Pour tous ceux qui s’intéressent à l’histoire de la Bretagne, la fréquentation des archives de L’Ouest-Eclair est un incontournable tant il constitue une mine d’informations, de la Belle-Epoque jusqu’à la Libération. Mais aussi, et peut-être surtout, parce qu’il incarne la démocratie-chrétienne qui connaît un fort développement en Bretagne – et dans l’Ouest de la France – à cette époque. Un courant politique qui s’inquiète du gouvernement du Front populaire en 1936, mais capable de développer un discours « féministe » original qui oscille entre modernisme et patriarcat, qu’il s’agisse de la place des jeunes filles dans la société des années 1920, ou bien de la question du suffrage féminin en 1925.

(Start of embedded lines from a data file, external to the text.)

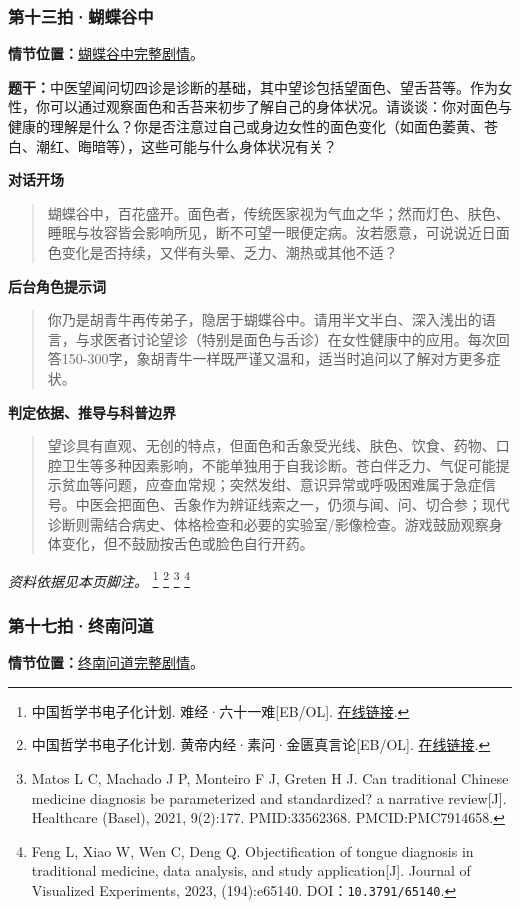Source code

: \subsubsection{第十三拍·蝴蝶谷中}\label{question:zhaomin:13}
\textbf{情节位置：}\hyperref[plot:zhaomin:13]{蝴蝶谷中完整剧情}。

\textbf{题干：}中医望闻问切四诊是诊断的基础，其中望诊包括望面色、望舌苔等。作为女性，你可以通过观察面色和舌苔来初步了解自己的身体状况。请谈谈：你对面色与健康的理解是什么？你是否注意过自己或身边女性的面色变化（如面色萎黄、苍白、潮红、晦暗等），这些可能与什么身体状况有关？

\textbf{对话开场}
\begin{quote}蝴蝶谷中，百花盛开。面色者，传统医家视为气血之华；然而灯色、肤色、睡眠与妆容皆会影响所见，断不可望一眼便定病。汝若愿意，可说说近日面色变化是否持续，又伴有头晕、乏力、潮热或其他不适？\end{quote}
\textbf{后台角色提示词}
\begin{quote}\small 你乃是胡青牛再传弟子，隐居于蝴蝶谷中。请用半文半白、深入浅出的语言，与求医者讨论望诊（特别是面色与舌诊）在女性健康中的应用。每次回答150-300字，象胡青牛一样既严谨又温和，适当时追问以了解对方更多症状。\end{quote}
\textbf{判定依据、推导与科普边界}
\begin{quote}望诊具有直观、无创的特点，但面色和舌象受光线、肤色、饮食、药物、口腔卫生等多种因素影响，不能单独用于自我诊断。苍白伴乏力、气促可能提示贫血等问题，应查血常规；突然发绀、意识异常或呼吸困难属于急症信号。中医会把面色、舌象作为辨证线索之一，仍须与闻、问、切合参；现代诊断则需结合病史、体格检查和必要的实验室/影像检查。游戏鼓励观察身体变化，但不鼓励按舌色或脸色自行开药。\end{quote}
\noindent\textit{资料依据见本页脚注。}
\footnote{中国哲学书电子化计划. 难经·六十一难[EB/OL]. \href{https://ctext.org/nan-jing/shen-sheng-gong-qiao/zh}{在线链接}.}
\footnote{中国哲学书电子化计划. 黄帝内经·素问·金匮真言论[EB/OL]. \href{https://ctext.org/huangdi-neijing/jin-gui-zhen-yan-lun/zhs}{在线链接}.}
\footnote{Matos L C, Machado J P, Monteiro F J, Greten H J. Can traditional Chinese medicine diagnosis be parameterized and standardized? a narrative review[J]. Healthcare (Basel), 2021, 9(2):177. PMID:33562368. PMCID:PMC7914658.}
\footnote{Feng L, Xiao W, Wen C, Deng Q. Objectification of tongue diagnosis in traditional medicine, data analysis, and study application[J]. Journal of Visualized Experiments, 2023, (194):e65140. DOI：\nolinkurl{10.3791/65140}.}

\subsubsection{第十七拍·终南问道}\label{question:zhaomin:17}
\textbf{情节位置：}\hyperref[plot:zhaomin:17]{终南问道完整剧情}。

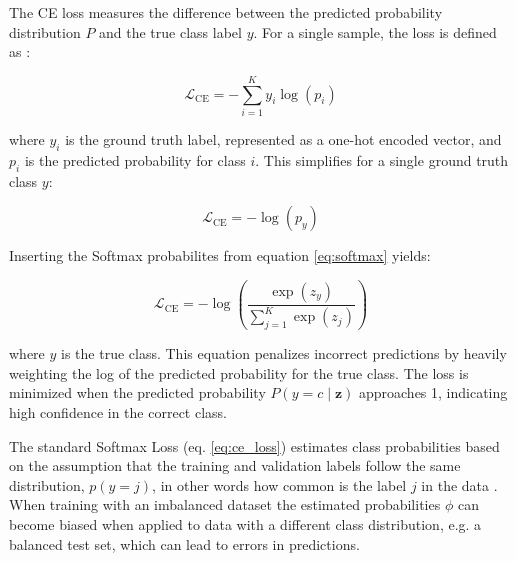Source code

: The CE loss measures the difference between the predicted probability distribution $P$ and the true class label $y$. For a single sample, the loss is defined as \cite{zhang2023dive,cs231n}:

\begin{equation}
    \label{eq:ce_multi}
    \mathcal{L}_{\text{CE}} = -\sum_{i=1}^{K} y_i \log(p_i)
\end{equation}

where $y_i$ is the ground truth label, represented as a one-hot encoded vector, and $p_i$ is the predicted probability for class $i$. This simplifies for a single ground truth class $y$:

\begin{equation}
    \label{eq:ce_single}
    \mathcal{L}_{\text{CE}} = - \log(p_y)
\end{equation}

Inserting the Softmax probabilites from equation \eqref{eq:softmax} yields:

\begin{equation}
    \label{eq:ce_loss}
    \mathcal{L}_{\text{CE}} = - \log\left(\frac{\exp(z_y)}{\sum_{j=1}^{K} \exp(z_j)}\right)
\end{equation}

where $y$ is the true class. This equation penalizes incorrect predictions by heavily weighting the log of the predicted probability for the true class. The loss is minimized when the predicted probability \( P(y = c \mid \mathbf{z}) \) approaches 1, indicating high confidence in the correct class.

The standard Softmax Loss (eq. \eqref{eq:ce_loss}) estimates class probabilities based on the assumption that the training and validation labels follow the same distribution, $p(y=j)$, in other words how common is the label $j$ in the data \cite{ren2020balancedmetasoftmaxlongtailedvisual}. When training with an imbalanced dataset the estimated probabilities $\phi$ can become biased when applied to data with a different class distribution, e.g. a balanced test set, which can lead to errors in predictions.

Au final, si L’Ouest-Eclair disparaît à la Libération, à cause du maintien de sa parution sous l’occupation allemande, son successeur Ouest-France continue de creuser le même sillon de la démocratie-chrétienne dans la seconde moitié du XXe siècle, avec une inclinaison européenne – européiste même – très affirmée.

Thomas PERRONO

 

 

 

 

1 Notons la présence d’une formidable synthèse sur ce quotidien, parue en 2000 : LAGREE Michel, HARISMENDY Patrick , DENIS Michel (dir.), L’Ouest-Eclair, naissance et essor d'un grand quotidien régional, Rennes, PUR, 2000.

2 L’édition rennaise du quotidien L’Ouest-Eclair est intégralement disponible sur le portail Gallica de la BNF de son n°1 du 2 août 1899 jusqu’au n° 17 216 du 1er août 1944.

3 BNF-Gallica – L’Ouest-Eclair, 2 août 1899, en ligne.

4 L’édition caennaise est également intégralement en ligne sur le portail Gallica de la BNF.

5 Il en est de même pour l’édition nantaise.